## Problem details
Show every line of the data that contains the string "github".

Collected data
↓↓↓

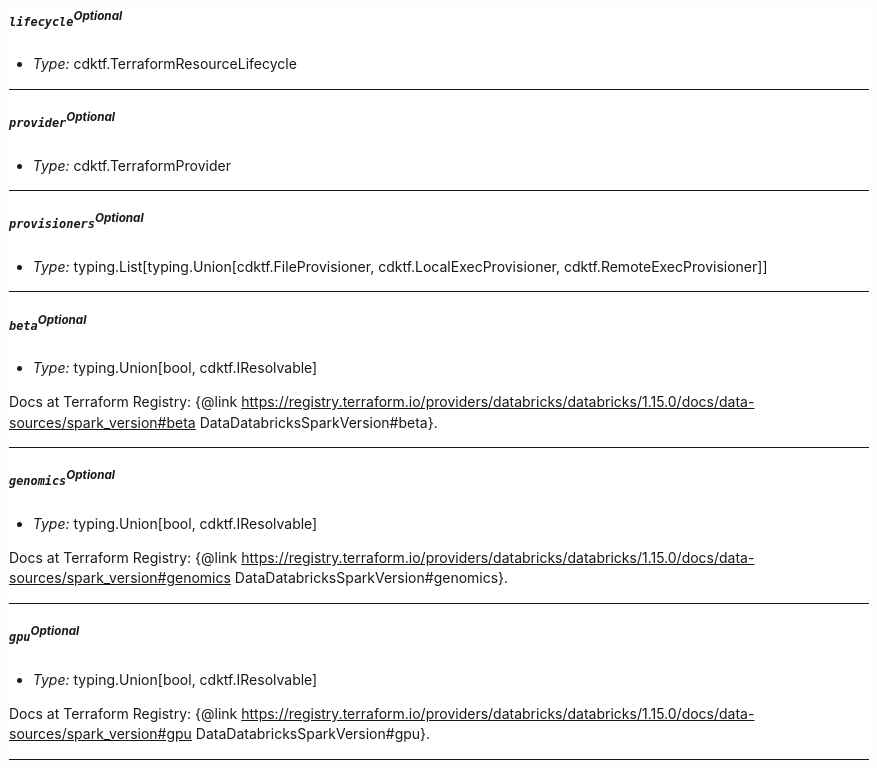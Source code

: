 
##### `lifecycle`<sup>Optional</sup> <a name="lifecycle" id="@cdktf/provider-databricks.dataDatabricksSparkVersion.DataDatabricksSparkVersion.Initializer.parameter.lifecycle"></a>

- *Type:* cdktf.TerraformResourceLifecycle

---

##### `provider`<sup>Optional</sup> <a name="provider" id="@cdktf/provider-databricks.dataDatabricksSparkVersion.DataDatabricksSparkVersion.Initializer.parameter.provider"></a>

- *Type:* cdktf.TerraformProvider

---

##### `provisioners`<sup>Optional</sup> <a name="provisioners" id="@cdktf/provider-databricks.dataDatabricksSparkVersion.DataDatabricksSparkVersion.Initializer.parameter.provisioners"></a>

- *Type:* typing.List[typing.Union[cdktf.FileProvisioner, cdktf.LocalExecProvisioner, cdktf.RemoteExecProvisioner]]

---

##### `beta`<sup>Optional</sup> <a name="beta" id="@cdktf/provider-databricks.dataDatabricksSparkVersion.DataDatabricksSparkVersion.Initializer.parameter.beta"></a>

- *Type:* typing.Union[bool, cdktf.IResolvable]

Docs at Terraform Registry: {@link https://registry.terraform.io/providers/databricks/databricks/1.15.0/docs/data-sources/spark_version#beta DataDatabricksSparkVersion#beta}.

---

##### `genomics`<sup>Optional</sup> <a name="genomics" id="@cdktf/provider-databricks.dataDatabricksSparkVersion.DataDatabricksSparkVersion.Initializer.parameter.genomics"></a>

- *Type:* typing.Union[bool, cdktf.IResolvable]

Docs at Terraform Registry: {@link https://registry.terraform.io/providers/databricks/databricks/1.15.0/docs/data-sources/spark_version#genomics DataDatabricksSparkVersion#genomics}.

---

##### `gpu`<sup>Optional</sup> <a name="gpu" id="@cdktf/provider-databricks.dataDatabricksSparkVersion.DataDatabricksSparkVersion.Initializer.parameter.gpu"></a>

- *Type:* typing.Union[bool, cdktf.IResolvable]

Docs at Terraform Registry: {@link https://registry.terraform.io/providers/databricks/databricks/1.15.0/docs/data-sources/spark_version#gpu DataDatabricksSparkVersion#gpu}.

---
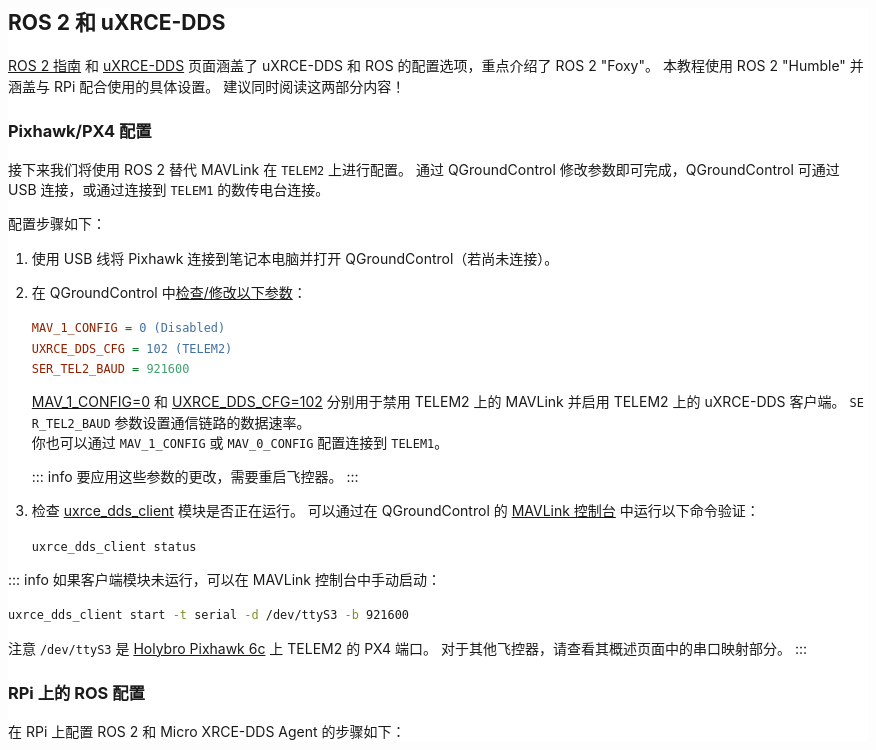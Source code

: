 ## ROS 2 和 uXRCE-DDS

[ROS 2 指南](../ros2/user_guide.md) 和 [uXRCE-DDS](../middleware/uxrce_dds.md) 页面涵盖了 uXRCE-DDS 和 ROS 的配置选项，重点介绍了 ROS 2 "Foxy"。
本教程使用 ROS 2 "Humble" 并涵盖与 RPi 配合使用的具体设置。
建议同时阅读这两部分内容！

### Pixhawk/PX4 配置

接下来我们将使用 ROS 2 替代 MAVLink 在 `TELEM2` 上进行配置。
通过 QGroundControl 修改参数即可完成，QGroundControl 可通过 USB 连接，或通过连接到 `TELEM1` 的数传电台连接。

配置步骤如下：

1. 使用 USB 线将 Pixhawk 连接到笔记本电脑并打开 QGroundControl（若尚未连接）。
1. 在 QGroundControl 中[检查/修改以下参数](../advanced_config/parameters.md)：

   ```ini
   MAV_1_CONFIG = 0 (Disabled)
   UXRCE_DDS_CFG = 102 (TELEM2)
   SER_TEL2_BAUD = 921600
   ```

   [MAV_1_CONFIG=0](../advanced_config/parameter_reference.md#MAV_1_CONFIG) 和 [UXRCE_DDS_CFG=102](../advanced_config/parameter_reference.md#UXRCE_DDS_CFG) 分别用于禁用 TELEM2 上的 MAVLink 并启用 TELEM2 上的 uXRCE-DDS 客户端。
   `SER_TEL2_BAUD` 参数设置通信链路的数据速率。  
   你也可以通过 `MAV_1_CONFIG` 或 `MAV_0_CONFIG` 配置连接到 `TELEM1`。

   ::: info
   要应用这些参数的更改，需要重启飞控器。
   :::

1. 检查 [uxrce_dds_client](../modules/modules_system.md#uxrce-dds-client) 模块是否正在运行。
   可以通过在 QGroundControl 的 [MAVLink 控制台](https://docs.qgroundcontrol.com/master/en/qgc-user-guide/analyze_view/mavlink_console.html) 中运行以下命令验证：

   ```sh
   uxrce_dds_client status
   ```

::: info
如果客户端模块未运行，可以在 MAVLink 控制台中手动启动：

```sh
uxrce_dds_client start -t serial -d /dev/ttyS3 -b 921600
```

注意 `/dev/ttyS3` 是 [Holybro Pixhawk 6c](../flight_controller/pixhawk6c.md#serial-port-mapping) 上 TELEM2 的 PX4 端口。
对于其他飞控器，请查看其概述页面中的串口映射部分。
:::

### RPi 上的 ROS 配置

在 RPi 上配置 ROS 2 和 Micro XRCE-DDS Agent 的步骤如下：
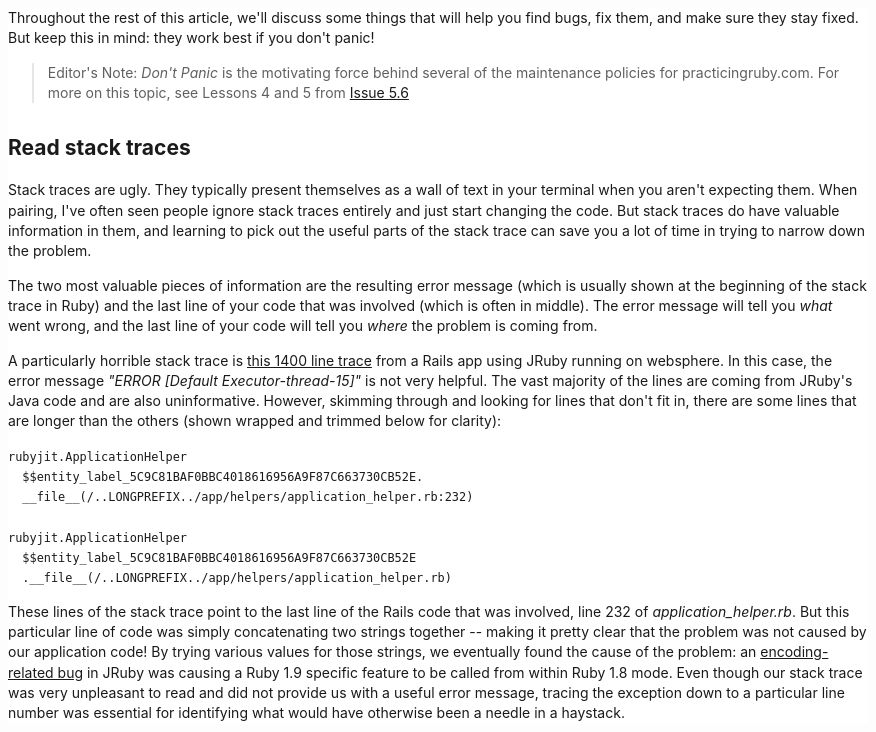 Throughout the rest of this article, we'll discuss some things that will 
help you find bugs, fix them, and make sure they stay fixed. But keep 
this in mind: they work best if you don't panic!

> Editor's Note: *Don't Panic* is the motivating
> force behind several of the maintenance policies for practicingruby.com. For
> more on this topic, see Lessons 4 and 5 from [Issue
> 5.6](https://practicingruby.com/articles/91)

## Read stack traces

Stack traces are ugly. They typically present themselves as a wall of text 
in your terminal when you aren't expecting them. When pairing, I've often seen people
ignore stack traces entirely and just start changing the code. But stack
traces do have valuable information in them, and learning to pick out the
useful parts of the stack trace can save you a lot of time in trying to narrow
down the problem.

The two most valuable pieces of information are the resulting error message
(which is usually shown at the beginning of the stack trace in Ruby) and the
last line of your code that was involved (which is often in middle). The
error message will tell you *what* went wrong, and the last line of your
code will tell you *where* the problem is coming from.

A particularly horrible stack trace is [this 1400 line trace](https://gist.github.com/carols10cents/4751381/raw/b75bdb41e7fa8ded54d13dc786808b464357effe/gistfile1.txt)
from a Rails app using JRuby running on websphere. In this case, the error message
*"ERROR [Default Executor-thread-15]"* is not very helpful. The vast majority of the lines are
coming from JRuby's Java code and are also uninformative. However, skimming
through and looking for lines that don't fit in, there are some lines that are
longer than the others (shown wrapped and trimmed below for clarity):

```
rubyjit.ApplicationHelper
  $$entity_label_5C9C81BAF0BBC4018616956A9F87C663730CB52E.
  __file__(/..LONGPREFIX../app/helpers/application_helper.rb:232)
  
rubyjit.ApplicationHelper
  $$entity_label_5C9C81BAF0BBC4018616956A9F87C663730CB52E
  .__file__(/..LONGPREFIX../app/helpers/application_helper.rb)
```

These lines of the stack trace point to the last line of the Rails code that
was involved, line 232 of *application_helper.rb*. But this particular line
of code was simply concatenating two strings together -- making it pretty
clear that the problem was not caused by our application code! By trying
various  values for those strings, we eventually found the cause of the
problem: an [encoding-related bug](https://github.com/jruby/jruby/issues/366) in
JRuby was causing a Ruby 1.9 specific feature to be called from within Ruby 1.8
mode. Even though our stack trace was very unpleasant to read and did not
provide us with a useful error message, tracing the exception down to a
particular line number was essential for identifying what would have otherwise
been a needle in a haystack.
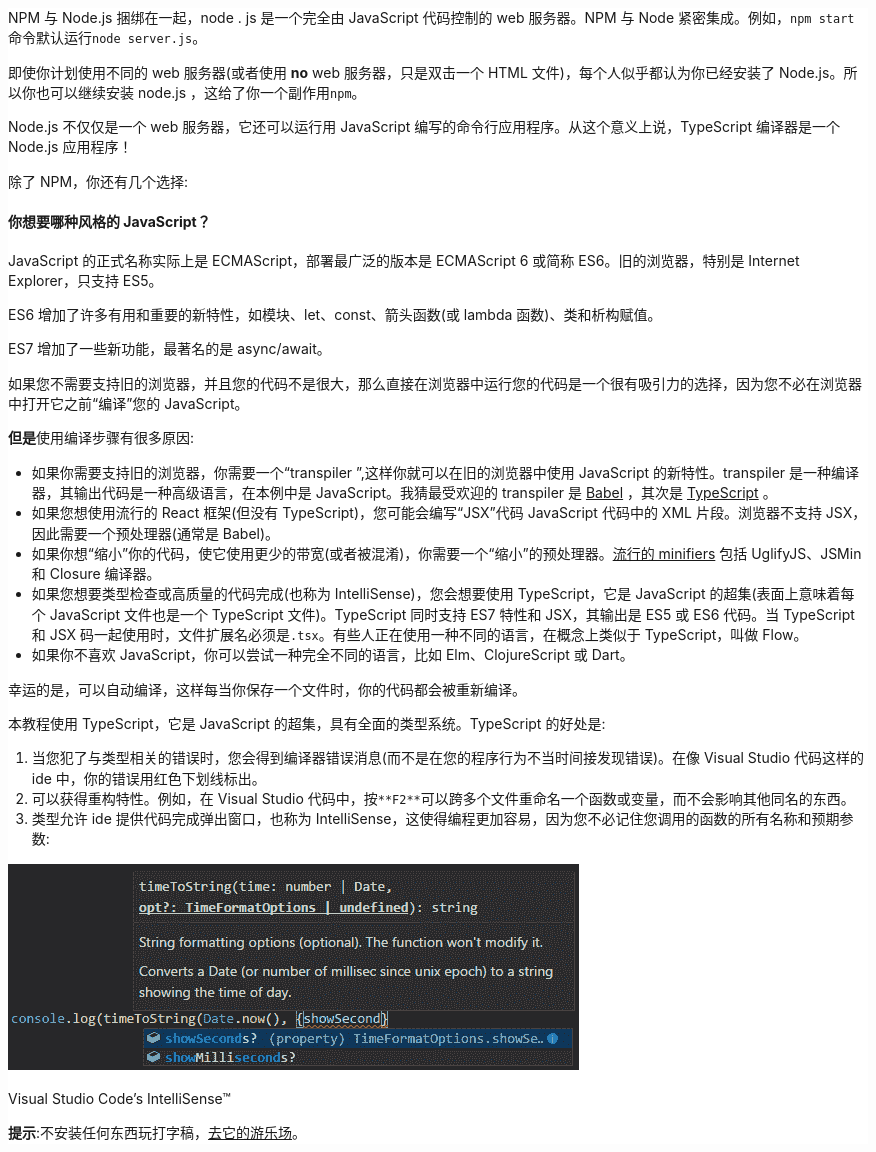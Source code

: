 NPM 与 Node.js 捆绑在一起，node . js 是一个完全由 JavaScript 代码控制的 web 服务器。NPM 与 Node 紧密集成。例如，`npm start`命令默认运行`node server.js`。

即使你计划使用不同的 web 服务器(或者使用 **no** web 服务器，只是双击一个 HTML 文件)，每个人似乎都认为你已经安装了 Node.js。所以你也可以继续安装 node.js ，这给了你一个副作用`npm`。

Node.js 不仅仅是一个 web 服务器，它还可以运行用 JavaScript 编写的命令行应用程序。从这个意义上说，TypeScript 编译器是一个 Node.js 应用程序！

除了 NPM，你还有几个选择:

#### 你想要哪种风格的 JavaScript？

JavaScript 的正式名称实际上是 ECMAScript，部署最广泛的版本是 ECMAScript 6 或简称 ES6。旧的浏览器，特别是 Internet Explorer，只支持 ES5。

ES6 增加了许多有用和重要的新特性，如模块、let、const、箭头函数(或 lambda 函数)、类和析构赋值。

ES7 增加了一些新功能，最著名的是 async/await。

如果您不需要支持旧的浏览器，并且您的代码不是很大，那么直接在浏览器中运行您的代码是一个很有吸引力的选择，因为您不必在浏览器中打开它之前“编译”您的 JavaScript。

**但是**使用编译步骤有很多原因:

*   如果你需要支持旧的浏览器，你需要一个“transpiler ”,这样你就可以在旧的浏览器中使用 JavaScript 的新特性。transpiler 是一种编译器，其输出代码是一种高级语言，在本例中是 JavaScript。我猜最受欢迎的 transpiler 是 [Babel](https://babeljs.io/) ，其次是 [TypeScript](https://www.typescriptlang.org/) 。
*   如果您想使用流行的 React 框架(但没有 TypeScript)，您可能会编写“JSX”代码 JavaScript 代码中的 XML 片段。浏览器不支持 JSX，因此需要一个预处理器(通常是 Babel)。
*   如果你想“缩小”你的代码，使它使用更少的带宽(或者被混淆)，你需要一个“缩小”的预处理器。[流行的 minifiers](http://typescript-react-primer.loyc.net/minification.html) 包括 UglifyJS、JSMin 和 Closure 编译器。
*   如果您想要类型检查或高质量的代码完成(也称为 IntelliSense)，您会想要使用 TypeScript，它是 JavaScript 的超集(表面上意味着每个 JavaScript 文件也是一个 TypeScript 文件)。TypeScript 同时支持 ES7 特性和 JSX，其输出是 ES5 或 ES6 代码。当 TypeScript 和 JSX 码一起使用时，文件扩展名必须是`.tsx`。有些人正在使用一种不同的语言，在概念上类似于 TypeScript，叫做 Flow。
*   如果你不喜欢 JavaScript，你可以尝试一种完全不同的语言，比如 Elm、ClojureScript 或 Dart。

幸运的是，可以自动编译，这样每当你保存一个文件时，你的代码都会被重新编译。

本教程使用 TypeScript，它是 JavaScript 的超集，具有全面的类型系统。TypeScript 的好处是:

1.  当您犯了与类型相关的错误时，您会得到编译器错误消息(而不是在您的程序行为不当时间接发现错误)。在像 Visual Studio 代码这样的 ide 中，你的错误用红色下划线标出。
2.  可以获得重构特性。例如，在 Visual Studio 代码中，按`**F2**`可以跨多个文件重命名一个函数或变量，而不会影响其他同名的东西。
3.  类型允许 ide 提供代码完成弹出窗口，也称为 IntelliSense，这使得编程更加容易，因为您不必记住您调用的函数的所有名称和预期参数:

![1*hDqFqucAtKLhDzEpACzsFA](img/1130f1cbdd7ee8c497f1d91c78e8a94a.png)

Visual Studio Code’s IntelliSense™

**提示**:不安装任何东西玩打字稿，[去它的游乐场](http://www.typescriptlang.org/play/)。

↑↑↑

## Completed task
A particularly horrible stack trace is [this 1400 line trace](https://gist.github.com/carols10cents/4751381/raw/b75bdb41e7fa8ded54d13dc786808b464357effe/gistfile1.txt)
problem: an [encoding-related bug](https://github.com/jruby/jruby/issues/366) in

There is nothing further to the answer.